Task details: With images excluded, write out each entry below exactly as given.

Stored items from a collection:
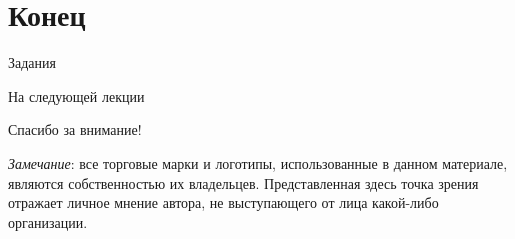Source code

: \section*{Конец}

\begin{frame}{Задания}
\end{frame}

\begin{frame}{На следующей лекции}
\end{frame}

\begin{frame}

{\huge{Спасибо за внимание!}\par}

\vfill

\tiny{\textit{Замечание}: все торговые марки и логотипы, использованные в данном материале, являются собственностью их владельцев. Представленная здесь точка зрения отражает личное мнение автора, не выступающего от лица какой-либо организации.}

\end{frame}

Response for this exercise:
Source code

: \section*{Конец}

\begin{frame}{Задания}
\end{frame}

\begin{frame}{На следующей лекции}
\end{frame}

\begin{frame}

{\huge{Спасибо за внимание!}\par}

\vfill

\tiny{\textit{Замечание}: все торговые марки и логотипы, использованные в данном материале, являются собственностью их владельцев. Представленная здесь точка зрения отражает личное мнение автора, не выступающего от лица какой-либо организации.}

\end{frame}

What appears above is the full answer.